— Work to complete —
Could you output the entire listing without altering anything?
━━━━━━
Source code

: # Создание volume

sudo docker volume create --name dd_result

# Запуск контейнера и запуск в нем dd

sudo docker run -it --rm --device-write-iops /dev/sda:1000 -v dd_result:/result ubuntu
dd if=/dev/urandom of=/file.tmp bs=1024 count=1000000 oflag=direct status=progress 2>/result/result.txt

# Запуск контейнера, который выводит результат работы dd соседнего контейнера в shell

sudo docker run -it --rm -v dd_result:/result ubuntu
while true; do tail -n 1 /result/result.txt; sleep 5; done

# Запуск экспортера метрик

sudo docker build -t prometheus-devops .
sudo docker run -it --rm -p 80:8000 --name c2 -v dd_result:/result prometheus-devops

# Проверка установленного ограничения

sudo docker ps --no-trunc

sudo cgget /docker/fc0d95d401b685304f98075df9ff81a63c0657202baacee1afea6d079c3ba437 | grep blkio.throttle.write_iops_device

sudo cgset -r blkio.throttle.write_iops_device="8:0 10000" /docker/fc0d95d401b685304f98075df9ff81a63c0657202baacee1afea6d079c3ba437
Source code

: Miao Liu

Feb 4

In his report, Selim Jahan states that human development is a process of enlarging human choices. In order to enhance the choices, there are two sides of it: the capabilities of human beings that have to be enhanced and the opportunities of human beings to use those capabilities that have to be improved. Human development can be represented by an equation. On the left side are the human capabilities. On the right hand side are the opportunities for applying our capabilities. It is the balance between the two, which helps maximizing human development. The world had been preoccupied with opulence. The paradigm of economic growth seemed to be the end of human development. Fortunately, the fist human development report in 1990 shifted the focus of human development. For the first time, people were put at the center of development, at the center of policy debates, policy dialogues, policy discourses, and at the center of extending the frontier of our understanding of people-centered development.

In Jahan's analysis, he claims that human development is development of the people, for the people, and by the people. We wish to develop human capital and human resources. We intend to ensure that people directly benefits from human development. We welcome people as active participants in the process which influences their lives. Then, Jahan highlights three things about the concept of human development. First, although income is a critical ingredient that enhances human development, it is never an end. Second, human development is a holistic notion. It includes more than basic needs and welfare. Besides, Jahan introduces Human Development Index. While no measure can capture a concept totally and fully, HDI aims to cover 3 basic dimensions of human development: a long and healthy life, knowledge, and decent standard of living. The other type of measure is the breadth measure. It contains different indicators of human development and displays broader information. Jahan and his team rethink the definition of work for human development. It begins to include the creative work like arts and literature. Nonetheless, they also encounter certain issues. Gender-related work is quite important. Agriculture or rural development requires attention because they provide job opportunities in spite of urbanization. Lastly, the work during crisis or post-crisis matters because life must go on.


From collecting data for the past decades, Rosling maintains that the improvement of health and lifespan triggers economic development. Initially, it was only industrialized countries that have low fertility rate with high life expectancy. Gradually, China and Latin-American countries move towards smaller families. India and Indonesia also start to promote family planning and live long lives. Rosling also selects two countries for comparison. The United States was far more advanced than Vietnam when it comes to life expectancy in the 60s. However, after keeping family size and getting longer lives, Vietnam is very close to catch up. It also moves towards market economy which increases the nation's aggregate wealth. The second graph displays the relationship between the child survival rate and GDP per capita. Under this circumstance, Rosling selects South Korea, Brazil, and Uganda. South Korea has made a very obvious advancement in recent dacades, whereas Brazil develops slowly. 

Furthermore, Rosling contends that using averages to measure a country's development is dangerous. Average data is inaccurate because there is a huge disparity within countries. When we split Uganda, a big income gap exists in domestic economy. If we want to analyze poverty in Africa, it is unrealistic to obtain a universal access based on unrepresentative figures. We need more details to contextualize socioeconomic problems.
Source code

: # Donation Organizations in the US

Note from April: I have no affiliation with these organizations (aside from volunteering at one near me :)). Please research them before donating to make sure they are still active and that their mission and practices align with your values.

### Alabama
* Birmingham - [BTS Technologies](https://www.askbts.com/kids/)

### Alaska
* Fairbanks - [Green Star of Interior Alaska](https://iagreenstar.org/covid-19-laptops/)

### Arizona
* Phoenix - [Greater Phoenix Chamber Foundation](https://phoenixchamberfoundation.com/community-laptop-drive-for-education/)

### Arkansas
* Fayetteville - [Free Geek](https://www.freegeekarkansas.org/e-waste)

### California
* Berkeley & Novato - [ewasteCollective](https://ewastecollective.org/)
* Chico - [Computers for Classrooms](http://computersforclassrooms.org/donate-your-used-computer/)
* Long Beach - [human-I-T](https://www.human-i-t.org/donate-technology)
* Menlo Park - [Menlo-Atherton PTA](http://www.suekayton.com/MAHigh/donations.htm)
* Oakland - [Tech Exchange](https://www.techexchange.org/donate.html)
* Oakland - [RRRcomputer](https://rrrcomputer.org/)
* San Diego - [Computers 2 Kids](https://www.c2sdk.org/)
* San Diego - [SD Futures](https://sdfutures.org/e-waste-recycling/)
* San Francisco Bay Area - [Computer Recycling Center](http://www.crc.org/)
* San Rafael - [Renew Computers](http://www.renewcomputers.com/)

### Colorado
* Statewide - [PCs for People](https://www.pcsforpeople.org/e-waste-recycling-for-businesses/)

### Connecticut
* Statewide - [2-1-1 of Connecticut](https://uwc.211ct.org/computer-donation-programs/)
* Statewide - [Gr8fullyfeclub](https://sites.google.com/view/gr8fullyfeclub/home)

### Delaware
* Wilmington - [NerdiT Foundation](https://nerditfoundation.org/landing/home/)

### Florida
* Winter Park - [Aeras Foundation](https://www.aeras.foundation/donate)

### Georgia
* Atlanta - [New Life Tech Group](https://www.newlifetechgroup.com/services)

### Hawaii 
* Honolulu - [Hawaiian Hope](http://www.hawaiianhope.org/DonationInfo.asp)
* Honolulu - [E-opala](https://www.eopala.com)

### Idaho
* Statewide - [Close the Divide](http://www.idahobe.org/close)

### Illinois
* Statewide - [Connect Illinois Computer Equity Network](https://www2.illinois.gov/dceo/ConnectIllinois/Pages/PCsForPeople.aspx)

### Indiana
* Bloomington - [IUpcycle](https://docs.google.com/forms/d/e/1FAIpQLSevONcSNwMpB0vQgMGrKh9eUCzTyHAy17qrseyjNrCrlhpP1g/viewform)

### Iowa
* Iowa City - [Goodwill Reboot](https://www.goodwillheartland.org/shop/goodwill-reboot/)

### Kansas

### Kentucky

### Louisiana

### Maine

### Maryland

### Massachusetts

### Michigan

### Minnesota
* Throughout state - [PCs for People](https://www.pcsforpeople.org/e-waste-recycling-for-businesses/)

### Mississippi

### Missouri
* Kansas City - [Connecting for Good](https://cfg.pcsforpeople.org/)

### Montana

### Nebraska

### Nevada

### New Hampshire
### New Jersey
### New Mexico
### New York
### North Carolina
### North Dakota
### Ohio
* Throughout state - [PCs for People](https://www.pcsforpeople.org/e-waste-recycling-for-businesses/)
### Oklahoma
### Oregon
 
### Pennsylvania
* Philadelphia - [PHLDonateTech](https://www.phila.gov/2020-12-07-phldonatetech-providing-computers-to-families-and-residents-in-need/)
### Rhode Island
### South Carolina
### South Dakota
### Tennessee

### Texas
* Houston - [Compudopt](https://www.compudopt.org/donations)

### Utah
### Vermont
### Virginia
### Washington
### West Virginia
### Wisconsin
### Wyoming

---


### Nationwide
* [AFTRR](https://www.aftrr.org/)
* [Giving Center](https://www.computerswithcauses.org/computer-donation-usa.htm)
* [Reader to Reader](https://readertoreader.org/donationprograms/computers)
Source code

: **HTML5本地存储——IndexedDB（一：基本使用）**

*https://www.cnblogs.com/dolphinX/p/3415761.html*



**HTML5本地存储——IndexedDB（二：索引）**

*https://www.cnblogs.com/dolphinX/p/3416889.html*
━━━━━━
— Final answer —
Source code

: # Создание volume

sudo docker volume create --name dd_result

# Запуск контейнера и запуск в нем dd

sudo docker run -it --rm --device-write-iops /dev/sda:1000 -v dd_result:/result ubuntu
dd if=/dev/urandom of=/file.tmp bs=1024 count=1000000 oflag=direct status=progress 2>/result/result.txt

# Запуск контейнера, который выводит результат работы dd соседнего контейнера в shell

sudo docker run -it --rm -v dd_result:/result ubuntu
while true; do tail -n 1 /result/result.txt; sleep 5; done

# Запуск экспортера метрик

sudo docker build -t prometheus-devops .
sudo docker run -it --rm -p 80:8000 --name c2 -v dd_result:/result prometheus-devops

# Проверка установленного ограничения

sudo docker ps --no-trunc

sudo cgget /docker/fc0d95d401b685304f98075df9ff81a63c0657202baacee1afea6d079c3ba437 | grep blkio.throttle.write_iops_device

sudo cgset -r blkio.throttle.write_iops_device="8:0 10000" /docker/fc0d95d401b685304f98075df9ff81a63c0657202baacee1afea6d079c3ba437
Source code

: Miao Liu

Feb 4

In his report, Selim Jahan states that human development is a process of enlarging human choices. In order to enhance the choices, there are two sides of it: the capabilities of human beings that have to be enhanced and the opportunities of human beings to use those capabilities that have to be improved. Human development can be represented by an equation. On the left side are the human capabilities. On the right hand side are the opportunities for applying our capabilities. It is the balance between the two, which helps maximizing human development. The world had been preoccupied with opulence. The paradigm of economic growth seemed to be the end of human development. Fortunately, the fist human development report in 1990 shifted the focus of human development. For the first time, people were put at the center of development, at the center of policy debates, policy dialogues, policy discourses, and at the center of extending the frontier of our understanding of people-centered development.

In Jahan's analysis, he claims that human development is development of the people, for the people, and by the people. We wish to develop human capital and human resources. We intend to ensure that people directly benefits from human development. We welcome people as active participants in the process which influences their lives. Then, Jahan highlights three things about the concept of human development. First, although income is a critical ingredient that enhances human development, it is never an end. Second, human development is a holistic notion. It includes more than basic needs and welfare. Besides, Jahan introduces Human Development Index. While no measure can capture a concept totally and fully, HDI aims to cover 3 basic dimensions of human development: a long and healthy life, knowledge, and decent standard of living. The other type of measure is the breadth measure. It contains different indicators of human development and displays broader information. Jahan and his team rethink the definition of work for human development. It begins to include the creative work like arts and literature. Nonetheless, they also encounter certain issues. Gender-related work is quite important. Agriculture or rural development requires attention because they provide job opportunities in spite of urbanization. Lastly, the work during crisis or post-crisis matters because life must go on.


From collecting data for the past decades, Rosling maintains that the improvement of health and lifespan triggers economic development. Initially, it was only industrialized countries that have low fertility rate with high life expectancy. Gradually, China and Latin-American countries move towards smaller families. India and Indonesia also start to promote family planning and live long lives. Rosling also selects two countries for comparison. The United States was far more advanced than Vietnam when it comes to life expectancy in the 60s. However, after keeping family size and getting longer lives, Vietnam is very close to catch up. It also moves towards market economy which increases the nation's aggregate wealth. The second graph displays the relationship between the child survival rate and GDP per capita. Under this circumstance, Rosling selects South Korea, Brazil, and Uganda. South Korea has made a very obvious advancement in recent dacades, whereas Brazil develops slowly. 

Furthermore, Rosling contends that using averages to measure a country's development is dangerous. Average data is inaccurate because there is a huge disparity within countries. When we split Uganda, a big income gap exists in domestic economy. If we want to analyze poverty in Africa, it is unrealistic to obtain a universal access based on unrepresentative figures. We need more details to contextualize socioeconomic problems.
Source code

: # Donation Organizations in the US

Note from April: I have no affiliation with these organizations (aside from volunteering at one near me :)). Please research them before donating to make sure they are still active and that their mission and practices align with your values.

### Alabama
* Birmingham - [BTS Technologies](https://www.askbts.com/kids/)

### Alaska
* Fairbanks - [Green Star of Interior Alaska](https://iagreenstar.org/covid-19-laptops/)

### Arizona
* Phoenix - [Greater Phoenix Chamber Foundation](https://phoenixchamberfoundation.com/community-laptop-drive-for-education/)

### Arkansas
* Fayetteville - [Free Geek](https://www.freegeekarkansas.org/e-waste)

### California
* Berkeley & Novato - [ewasteCollective](https://ewastecollective.org/)
* Chico - [Computers for Classrooms](http://computersforclassrooms.org/donate-your-used-computer/)
* Long Beach - [human-I-T](https://www.human-i-t.org/donate-technology)
* Menlo Park - [Menlo-Atherton PTA](http://www.suekayton.com/MAHigh/donations.htm)
* Oakland - [Tech Exchange](https://www.techexchange.org/donate.html)
* Oakland - [RRRcomputer](https://rrrcomputer.org/)
* San Diego - [Computers 2 Kids](https://www.c2sdk.org/)
* San Diego - [SD Futures](https://sdfutures.org/e-waste-recycling/)
* San Francisco Bay Area - [Computer Recycling Center](http://www.crc.org/)
* San Rafael - [Renew Computers](http://www.renewcomputers.com/)

### Colorado
* Statewide - [PCs for People](https://www.pcsforpeople.org/e-waste-recycling-for-businesses/)

### Connecticut
* Statewide - [2-1-1 of Connecticut](https://uwc.211ct.org/computer-donation-programs/)
* Statewide - [Gr8fullyfeclub](https://sites.google.com/view/gr8fullyfeclub/home)

### Delaware
* Wilmington - [NerdiT Foundation](https://nerditfoundation.org/landing/home/)

### Florida
* Winter Park - [Aeras Foundation](https://www.aeras.foundation/donate)

### Georgia
* Atlanta - [New Life Tech Group](https://www.newlifetechgroup.com/services)

### Hawaii 
* Honolulu - [Hawaiian Hope](http://www.hawaiianhope.org/DonationInfo.asp)
* Honolulu - [E-opala](https://www.eopala.com)

### Idaho
* Statewide - [Close the Divide](http://www.idahobe.org/close)

### Illinois
* Statewide - [Connect Illinois Computer Equity Network](https://www2.illinois.gov/dceo/ConnectIllinois/Pages/PCsForPeople.aspx)

### Indiana
* Bloomington - [IUpcycle](https://docs.google.com/forms/d/e/1FAIpQLSevONcSNwMpB0vQgMGrKh9eUCzTyHAy17qrseyjNrCrlhpP1g/viewform)

### Iowa
* Iowa City - [Goodwill Reboot](https://www.goodwillheartland.org/shop/goodwill-reboot/)

### Kansas

### Kentucky

### Louisiana

### Maine

### Maryland

### Massachusetts

### Michigan

### Minnesota
* Throughout state - [PCs for People](https://www.pcsforpeople.org/e-waste-recycling-for-businesses/)

### Mississippi

### Missouri
* Kansas City - [Connecting for Good](https://cfg.pcsforpeople.org/)

### Montana

### Nebraska

### Nevada

### New Hampshire
### New Jersey
### New Mexico
### New York
### North Carolina
### North Dakota
### Ohio
* Throughout state - [PCs for People](https://www.pcsforpeople.org/e-waste-recycling-for-businesses/)
### Oklahoma
### Oregon
 
### Pennsylvania
* Philadelphia - [PHLDonateTech](https://www.phila.gov/2020-12-07-phldonatetech-providing-computers-to-families-and-residents-in-need/)
### Rhode Island
### South Carolina
### South Dakota
### Tennessee

### Texas
* Houston - [Compudopt](https://www.compudopt.org/donations)

### Utah
### Vermont
### Virginia
### Washington
### West Virginia
### Wisconsin
### Wyoming

---


### Nationwide
* [AFTRR](https://www.aftrr.org/)
* [Giving Center](https://www.computerswithcauses.org/computer-donation-usa.htm)
* [Reader to Reader](https://readertoreader.org/donationprograms/computers)
Source code

: **HTML5本地存储——IndexedDB（一：基本使用）**

*https://www.cnblogs.com/dolphinX/p/3415761.html*



**HTML5本地存储——IndexedDB（二：索引）**

*https://www.cnblogs.com/dolphinX/p/3416889.html*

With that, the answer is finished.